The House of Commons’ Work and Pensions Committee report looking into the closure of the British Steel Pension Scheme (BSPS) has found that scheme members were not given enough information before being rushed into a decision.
Stuart Price, Partner and Actuary at pensions experts Quantum Advisory, summarises the findings: “The outcome of the report comes as no real surprise. It concluded that the process for members to decide whether to move to the new British Steel Pension Scheme (BSPS2) was hurried and the communication far too complex with not enough bespoke information. These factors contributed to many members transferring out of the scheme to a defined contribution arrangement, which was not in their best interest.

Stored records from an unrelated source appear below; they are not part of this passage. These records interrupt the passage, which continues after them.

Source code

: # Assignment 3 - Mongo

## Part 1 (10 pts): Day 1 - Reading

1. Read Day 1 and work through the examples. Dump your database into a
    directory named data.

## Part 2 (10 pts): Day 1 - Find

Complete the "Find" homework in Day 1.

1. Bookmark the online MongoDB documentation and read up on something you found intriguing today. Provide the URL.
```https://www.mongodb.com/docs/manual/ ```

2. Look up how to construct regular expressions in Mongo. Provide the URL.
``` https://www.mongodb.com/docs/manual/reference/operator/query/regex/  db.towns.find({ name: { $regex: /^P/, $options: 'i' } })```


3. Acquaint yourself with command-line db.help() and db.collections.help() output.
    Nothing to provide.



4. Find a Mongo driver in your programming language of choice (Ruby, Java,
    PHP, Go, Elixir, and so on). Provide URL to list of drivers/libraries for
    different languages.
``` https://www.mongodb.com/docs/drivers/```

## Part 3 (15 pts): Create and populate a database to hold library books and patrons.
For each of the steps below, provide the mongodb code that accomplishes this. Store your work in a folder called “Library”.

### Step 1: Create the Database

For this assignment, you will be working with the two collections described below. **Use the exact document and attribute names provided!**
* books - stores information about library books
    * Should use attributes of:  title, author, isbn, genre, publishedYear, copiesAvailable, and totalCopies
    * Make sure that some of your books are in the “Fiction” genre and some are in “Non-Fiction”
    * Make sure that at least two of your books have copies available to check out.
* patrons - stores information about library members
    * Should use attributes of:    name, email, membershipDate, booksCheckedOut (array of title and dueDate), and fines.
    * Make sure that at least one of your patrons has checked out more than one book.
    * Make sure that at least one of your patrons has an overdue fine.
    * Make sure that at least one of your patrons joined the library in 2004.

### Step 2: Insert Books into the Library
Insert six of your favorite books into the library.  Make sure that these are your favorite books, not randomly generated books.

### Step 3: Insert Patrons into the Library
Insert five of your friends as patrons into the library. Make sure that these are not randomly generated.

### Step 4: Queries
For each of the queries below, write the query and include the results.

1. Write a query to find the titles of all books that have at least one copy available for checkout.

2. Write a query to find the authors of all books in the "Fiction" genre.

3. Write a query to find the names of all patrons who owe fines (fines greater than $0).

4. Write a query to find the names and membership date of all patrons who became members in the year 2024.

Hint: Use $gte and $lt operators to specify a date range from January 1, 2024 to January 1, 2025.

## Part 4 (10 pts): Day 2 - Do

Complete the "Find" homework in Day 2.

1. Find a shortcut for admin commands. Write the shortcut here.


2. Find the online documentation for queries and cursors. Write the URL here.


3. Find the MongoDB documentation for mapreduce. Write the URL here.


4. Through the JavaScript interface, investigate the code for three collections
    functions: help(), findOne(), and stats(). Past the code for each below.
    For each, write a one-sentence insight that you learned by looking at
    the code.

“Nearly all members would be better off moving to the BSPS2, but as formal consent from members was required to move to the new scheme, over 20,000 of the 124,000 members will now enter the Pension Protection Fund (PPF) as they did not respond to the communication that was issued to them. This outcome is extremely disappointing as the government was under pressure over a year ago to change the legislation so that members could automatically be transferred to a new arrangement where, in most circumstances, this would be beneficial to them. This is something that certainly needs to be addressed for the future.
“A number of members were ‘advised’ to transfer their benefits from the BSPS to a defined contribution arrangement. In most cases, this would not be the best option for them and the charges levied by the advisers in providing the ‘advice’ were too high, enticement methods not ethical and the investments chosen not suitable for the members. Similarly to events in the late 1980s and early 1990s when individuals were ill-advised to transfer their occupational pension scheme to a personal pension, I expect there to be another mis-selling scandal with BSPS members wanting compensation. However, this will be a long and complex process and will not help these individuals in the short-term.
“Looking ahead, there will no doubt be similar cases to the BSPS in the future, so lessons need to be learnt around processes and timings so that communications are simpler and there is more time for individuals to make a decision. Independent financial advisers need to be regulated more stringently so that advice given is in the best interest of the individual and that charges are proportionate to the advice given. If nothing is done to address these issues, the lack of trust with the UK pensions industry will grow and people may be deterred from saving for their retirement when in fact it should be the opposite.”